---------- Information ----------

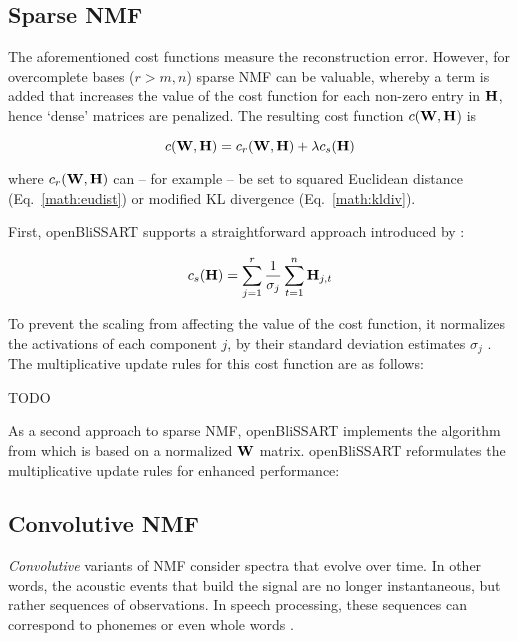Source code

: \subsection{Sparse NMF}
\label{sec:sparseness}

The aforementioned cost functions measure the reconstruction error.
However, for overcomplete bases (\ie $r > m,n$) sparse NMF \cite{Hoyer2002,Hoyer2004,Eggert2004,Schmidt2006,Virtanen2007} can be valuable, whereby a term is added that increases the value of the cost function for each non-zero entry in
$\mathbf{H}$, hence `dense' matrices are penalized. The resulting cost function
$c(\mathbf{W},\mathbf{H}$) is

\begin{equation}
    \label{math:costsparseness}
    c(\mathbf{W},\mathbf{H}) = c_r(\mathbf{W},\mathbf{H}) + \lambda c_s(\mathbf{H})
\end{equation}

\noindent where $c_r(\mathbf{W},\mathbf{H})$ can -- for example -- be set to squared
Euclidean distance (Eq.~\ref{math:eudist}) or modified KL divergence
(Eq.~\ref{math:kldiv}).

First, openBliSSART supports a straightforward approach introduced by \cite{Virtanen2007}:

\begin{equation}
    \label{math:sparseness} 
    c_s(\mathbf{H}) = \sum\limits_{j=1}^r \frac{1}{\sigma_j} \sum\limits_{t=1}^n \mathbf{H}_{j,t}
\end{equation}

To prevent the scaling from affecting the value of the cost
function, it normalizes the activations of each component $j$, \eg
by their standard deviation estimates $\sigma_j$ \cite{Virtanen2007}. The multiplicative update rules for this cost function are as follows:

TODO

As a second approach to sparse NMF, openBliSSART implements the algorithm from \cite{Eggert2004} which is based on a normalized $\mathbf{W}$ matrix. openBliSSART reformulates the multiplicative update rules for enhanced performance:



\subsection{Convolutive NMF}

\label{sec:NMD}

\emph{Convolutive} variants of NMF 
consider spectra that evolve over time. In other words, the acoustic events
that build the signal are no longer instantaneous, but rather sequences of
observations. In speech processing, these sequences can correspond to phonemes
\cite{Smaragdis2007} or even whole words \cite{Smaragdis2004}.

----------

• Work task: Everything from the line containing "that build the" to the end of the data above should be quoted exactly, please, both ends included, and nothing outside that span.

• Finished exercise:
that build the signal are no longer instantaneous, but rather sequences of
observations. In speech processing, these sequences can correspond to phonemes
\cite{Smaragdis2007} or even whole words \cite{Smaragdis2004}.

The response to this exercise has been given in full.